Abstract
Background: Fucosidosis is a rare, autosomal recessive lysosomal storage disorder caused by deficiency of an alpha-L-fucosidase due to pathogenic variants in the FUCA1 gene, leading to the accumulation of fucoglyco-conjugates in the lysosomes of the liver, brain, skin and other organs. Its main clinical features include progressive neurological deterioration, seizures, coarse facies, visceromegaly, angiokeratoma, growth retardation, recurrent sinopulmonary infections and dysostosis multiplex.

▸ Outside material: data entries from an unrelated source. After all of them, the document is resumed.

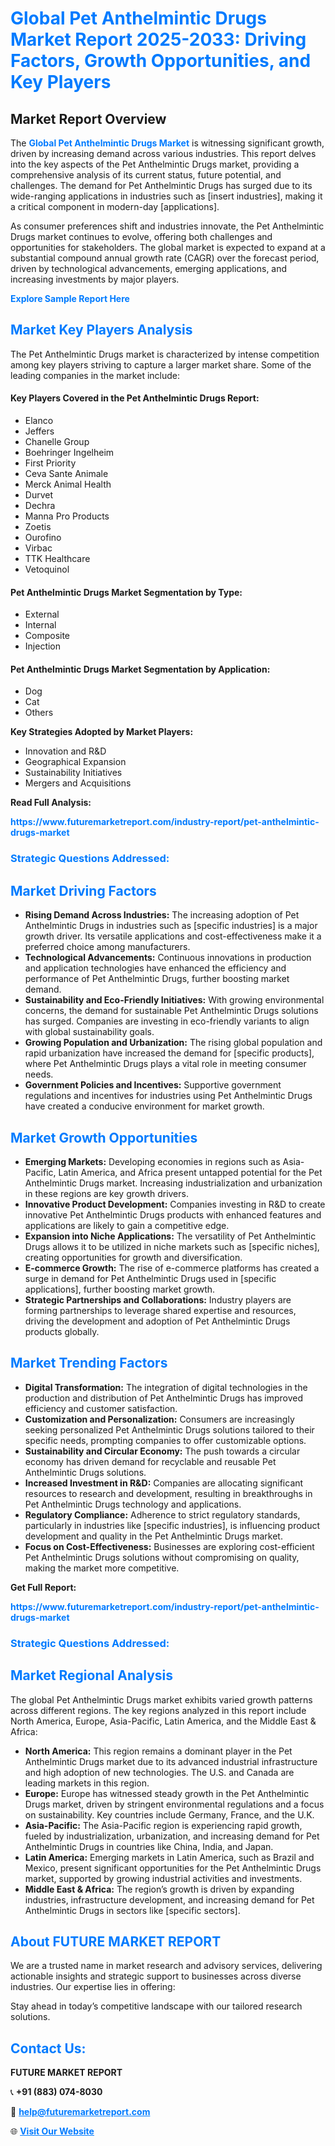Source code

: <h1 style="color: #007BFF;">Global Pet Anthelmintic Drugs Market Report 2025-2033: Driving Factors, Growth Opportunities, and Key Players</h1>

<section id="overview">
<h2>Market Report Overview</h2>
<p>The <a href="https://www.futuremarketreport.com/industry-report/pet-anthelmintic-drugs-market" style="color: #007BFF; text-decoration: none;"><strong>Global Pet Anthelmintic Drugs Market</strong></a> is witnessing significant growth, driven by increasing demand across various industries. This report delves into the key aspects of the Pet Anthelmintic Drugs market, providing a comprehensive analysis of its current status, future potential, and challenges. The demand for Pet Anthelmintic Drugs has surged due to its wide-ranging applications in industries such as [insert industries], making it a critical component in modern-day [applications].</p>
<p>As consumer preferences shift and industries innovate, the Pet Anthelmintic Drugs market continues to evolve, offering both challenges and opportunities for stakeholders. The global market is expected to expand at a substantial compound annual growth rate (CAGR) over the forecast period, driven by technological advancements, emerging applications, and increasing investments by major players.</p>
</section>

<section id="overview">
<p><a href="https://www.futuremarketreport.com/request-sample/reportId=79249" style="color: #007BFF; text-decoration: none;"><strong>Explore Sample Report Here</strong></a></p>
</section>

<section id="key-players">
<h2 style="color: #007BFF;">Market Key Players Analysis</h2>
<p>The Pet Anthelmintic Drugs market is characterized by intense competition among key players striving to capture a larger market share. Some of the leading companies in the market include:</p>
<h4>Key Players Covered in the Pet Anthelmintic Drugs Report:</h4>
<ul><li>Elanco</li><li>Jeffers</li><li>Chanelle Group</li><li>Boehringer Ingelheim</li><li>First Priority</li><li>Ceva Sante Animale</li><li>Merck Animal Health</li><li>Durvet</li><li>Dechra</li><li>Manna Pro Products</li><li>Zoetis</li><li>Ourofino</li><li>Virbac</li><li>TTK Healthcare</li><li>Vetoquinol</li></ul>
<h4>Pet Anthelmintic Drugs Market Segmentation by Type:</h4>
<ul><li>External</li><li>Internal</li><li>Composite</li><li>Injection</li></ul>

<h4>Pet Anthelmintic Drugs Market Segmentation by Application:</h4>
<ul><li>Dog</li><li>Cat</li><li>Others</li></ul>
<p><strong>Key Strategies Adopted by Market Players:</strong></p>
<ul>
<li>Innovation and R&D</li>
<li>Geographical Expansion</li>
<li>Sustainability Initiatives</li>
<li>Mergers and Acquisitions</li>
</ul>
</section>

<section>
<p><strong>Read Full Analysis: </strong></p><a href="https://www.futuremarketreport.com/industry-report/pet-anthelmintic-drugs-market" style="color: #007BFF; text-decoration: none;"><strong>https://www.futuremarketreport.com/industry-report/pet-anthelmintic-drugs-market</strong></a>
<h3 style="color: #007BFF;">Strategic Questions Addressed:</h3>
</section>

<section id="driving-factors">
<h2 style="color: #007BFF;">Market Driving Factors</h2>
<ul>
<li><strong>Rising Demand Across Industries:</strong> The increasing adoption of Pet Anthelmintic Drugs in industries such as [specific industries] is a major growth driver. Its versatile applications and cost-effectiveness make it a preferred choice among manufacturers.</li>
<li><strong>Technological Advancements:</strong> Continuous innovations in production and application technologies have enhanced the efficiency and performance of Pet Anthelmintic Drugs, further boosting market demand.</li>
<li><strong>Sustainability and Eco-Friendly Initiatives:</strong> With growing environmental concerns, the demand for sustainable Pet Anthelmintic Drugs solutions has surged. Companies are investing in eco-friendly variants to align with global sustainability goals.</li>
<li><strong>Growing Population and Urbanization:</strong> The rising global population and rapid urbanization have increased the demand for [specific products], where Pet Anthelmintic Drugs plays a vital role in meeting consumer needs.</li>
<li><strong>Government Policies and Incentives:</strong> Supportive government regulations and incentives for industries using Pet Anthelmintic Drugs have created a conducive environment for market growth.</li>
</ul>
</section>

<section id="growth-opportunities">
<h2 style="color: #007BFF;">Market Growth Opportunities</h2>
<ul>
<li><strong>Emerging Markets:</strong> Developing economies in regions such as Asia-Pacific, Latin America, and Africa present untapped potential for the Pet Anthelmintic Drugs market. Increasing industrialization and urbanization in these regions are key growth drivers.</li>
<li><strong>Innovative Product Development:</strong> Companies investing in R&D to create innovative Pet Anthelmintic Drugs products with enhanced features and applications are likely to gain a competitive edge.</li>
<li><strong>Expansion into Niche Applications:</strong> The versatility of Pet Anthelmintic Drugs allows it to be utilized in niche markets such as [specific niches], creating opportunities for growth and diversification.</li>
<li><strong>E-commerce Growth:</strong> The rise of e-commerce platforms has created a surge in demand for Pet Anthelmintic Drugs used in [specific applications], further boosting market growth.</li>
<li><strong>Strategic Partnerships and Collaborations:</strong> Industry players are forming partnerships to leverage shared expertise and resources, driving the development and adoption of Pet Anthelmintic Drugs products globally.</li>
</ul>
</section>

<section id="trending-factors">
<h2 style="color: #007BFF;">Market Trending Factors</h2>
<ul>
<li><strong>Digital Transformation:</strong> The integration of digital technologies in the production and distribution of Pet Anthelmintic Drugs has improved efficiency and customer satisfaction.</li>
<li><strong>Customization and Personalization:</strong> Consumers are increasingly seeking personalized Pet Anthelmintic Drugs solutions tailored to their specific needs, prompting companies to offer customizable options.</li>
<li><strong>Sustainability and Circular Economy:</strong> The push towards a circular economy has driven demand for recyclable and reusable Pet Anthelmintic Drugs solutions.</li>
<li><strong>Increased Investment in R&D:</strong> Companies are allocating significant resources to research and development, resulting in breakthroughs in Pet Anthelmintic Drugs technology and applications.</li>
<li><strong>Regulatory Compliance:</strong> Adherence to strict regulatory standards, particularly in industries like [specific industries], is influencing product development and quality in the Pet Anthelmintic Drugs market.</li>
<li><strong>Focus on Cost-Effectiveness:</strong> Businesses are exploring cost-efficient Pet Anthelmintic Drugs solutions without compromising on quality, making the market more competitive.</li>
</ul>
</section>

<section>
<p><strong>Get Full Report: </strong></p><a href="https://www.futuremarketreport.com/industry-report/pet-anthelmintic-drugs-market" style="color: #007BFF; text-decoration: none;"><strong>https://www.futuremarketreport.com/industry-report/pet-anthelmintic-drugs-market</strong></a>
<h3 style="color: #007BFF;">Strategic Questions Addressed:</h3>
</section>


<section id="regional-analysis">
<h2 style="color: #007BFF;">Market Regional Analysis</h2>
<p>The global Pet Anthelmintic Drugs market exhibits varied growth patterns across different regions. The key regions analyzed in this report include North America, Europe, Asia-Pacific, Latin America, and the Middle East & Africa:</p>
<ul>
<li><strong>North America:</strong> This region remains a dominant player in the Pet Anthelmintic Drugs market due to its advanced industrial infrastructure and high adoption of new technologies. The U.S. and Canada are leading markets in this region.</li>
<li><strong>Europe:</strong> Europe has witnessed steady growth in the Pet Anthelmintic Drugs market, driven by stringent environmental regulations and a focus on sustainability. Key countries include Germany, France, and the U.K.</li>
<li><strong>Asia-Pacific:</strong> The Asia-Pacific region is experiencing rapid growth, fueled by industrialization, urbanization, and increasing demand for Pet Anthelmintic Drugs in countries like China, India, and Japan.</li>
<li><strong>Latin America:</strong> Emerging markets in Latin America, such as Brazil and Mexico, present significant opportunities for the Pet Anthelmintic Drugs market, supported by growing industrial activities and investments.</li>
<li><strong>Middle East & Africa:</strong> The region’s growth is driven by expanding industries, infrastructure development, and increasing demand for Pet Anthelmintic Drugs in sectors like [specific sectors].</li>
</ul>
</section>

<footer>
<h2 style="color: #007BFF;">About FUTURE MARKET REPORT</h2>
<p>We are a trusted name in market research and advisory services, delivering actionable insights and strategic support to businesses across diverse industries. Our expertise lies in offering:</p>

<p>Stay ahead in today’s competitive landscape with our tailored research solutions.</p>

<h2 style="color: #007BFF;">Contact Us:</h2>
<p><strong>FUTURE MARKET REPORT</strong></p>
<p>📞 <strong>+91 (883) 074-8030</strong></p>
<p>📧 <strong><a href="mailto:help@futuremarketreport.com" style="color: #007BFF;">help@futuremarketreport.com</a></strong></p>
<p>🌐 <strong><a href="https://www.futuremarketreport.com/" style="color: #007BFF;">Visit Our Website</a></strong></p>
</footer>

Case Presentation. Three patients with fucosidosis from two unrelated families with severe developmental delay, hearing loss, coarse facies but no hepatosplenomegaly and angiokeratoma are presented. A homozygous, novel nonsense mutation c.236G>A (p.Trp79*) in exon 1 of the FUCA1 gene was identified in one family, and a homozygous novel 64.5 kb deletion, including HMGCL (exons 1-6), FUCA1, and CNR2 (exon 2) genes in the other.
Conclusions: Fucosidosis should be considered in patients with delayed motor and cognitive development followed by progressive neurological deterioration, even in the absence of common features such as organomegaly and angiokeratoma. The pathogenic variants identified in both families were novel and consistent with fucosidosis type 1. To our knowledge, this is the first reported case of fucosidosis accompanied by 3-hydroxy-3-methylglutaryl-coenzyme A (HMG-CoA) lyase deficiency resulting from a contiguous gene deletion involving the HMGCL gene at the 1p36.11 locus.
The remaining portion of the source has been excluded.